I am thinking about the following problem
Consider four disjoint disc of the form $D_k:=\{z\in \Bbb C:|z-a_k|\leq r_k\}$ for $ k=1,2,3,4$ in $\Bbb C$. Write $\text{int}(D_k):=\{z\in \Bbb C:|z-a_k|< r_k\}$ and $\partial D_k:=\{z\in \Bbb C:|z-a_k|= r_k\}$ for $ k=1,2,3,4$.
Does there exist a homeomorphism $f$ from $\displaystyle\Bbb C\backslash\big(\text{int}(D_1)\cup\text{int}(D_2)\cup\text{int}(D_3)\cup\text{int}(D_4)\big)$ to itself such that $f(\partial D_1)=\partial D_3$ and $f(\partial D_2)=\partial D_4$ with $\lim_{|z|\to \infty}\big|f(z)|=\infty$?

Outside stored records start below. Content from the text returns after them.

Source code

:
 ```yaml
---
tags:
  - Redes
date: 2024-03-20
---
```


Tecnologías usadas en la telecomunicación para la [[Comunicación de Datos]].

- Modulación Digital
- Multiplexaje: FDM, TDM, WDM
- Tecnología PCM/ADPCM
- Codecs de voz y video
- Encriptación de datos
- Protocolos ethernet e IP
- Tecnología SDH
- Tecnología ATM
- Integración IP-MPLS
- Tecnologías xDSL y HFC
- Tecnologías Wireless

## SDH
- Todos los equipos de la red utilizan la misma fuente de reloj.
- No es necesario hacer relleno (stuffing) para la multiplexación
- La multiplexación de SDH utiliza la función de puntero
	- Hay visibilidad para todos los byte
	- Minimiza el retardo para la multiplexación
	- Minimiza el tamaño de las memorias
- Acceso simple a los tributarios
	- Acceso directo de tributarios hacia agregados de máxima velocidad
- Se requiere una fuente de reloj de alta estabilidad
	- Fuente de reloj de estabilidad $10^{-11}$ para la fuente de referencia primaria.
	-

An alternative formulation of this question is that
Does there exist a homeomorphism $F$ from $\Bbb S^2\backslash\text{interior of four non-intersecting circles}$ to itself so that $F$ sends boundary one circle to the boundary of another circle?
Also what happens if I remove interior $2n$-many circles for any $n\geq 2$? Is it special for only $\Bbb S^2$, or it can be done for any manifold of dimension at least $2$, though in this case, we have to consider removing $n$-dimensional open ball from manifold.
Any help will be appreciated. Thanks in advance.
If you arrange the $4$ disks evenly around the equator of the unit $2$-sphere in $\mathbb{R}^3$, in the order $D_1,D_2,D_3,D_4$, then the map $x\mapsto -x$ will interchange $\partial D_1$ and$\partial D_3$ as well as interchange $\partial D_2$ and $\partial D_4$.
In general, if you have $n$ disks removed from a $2$-sphere, you can arrange all but $2$ of them along the equator, and the other two at the poles, and then reflect about the plane through the equator, swapping just two of them. Composing swaps will give you any permutation.
Note that applying an odd permutation in this way reverses the orientation of each boundary. To fix this, you can line all the disks along the equator and reflect about the plane through the equator.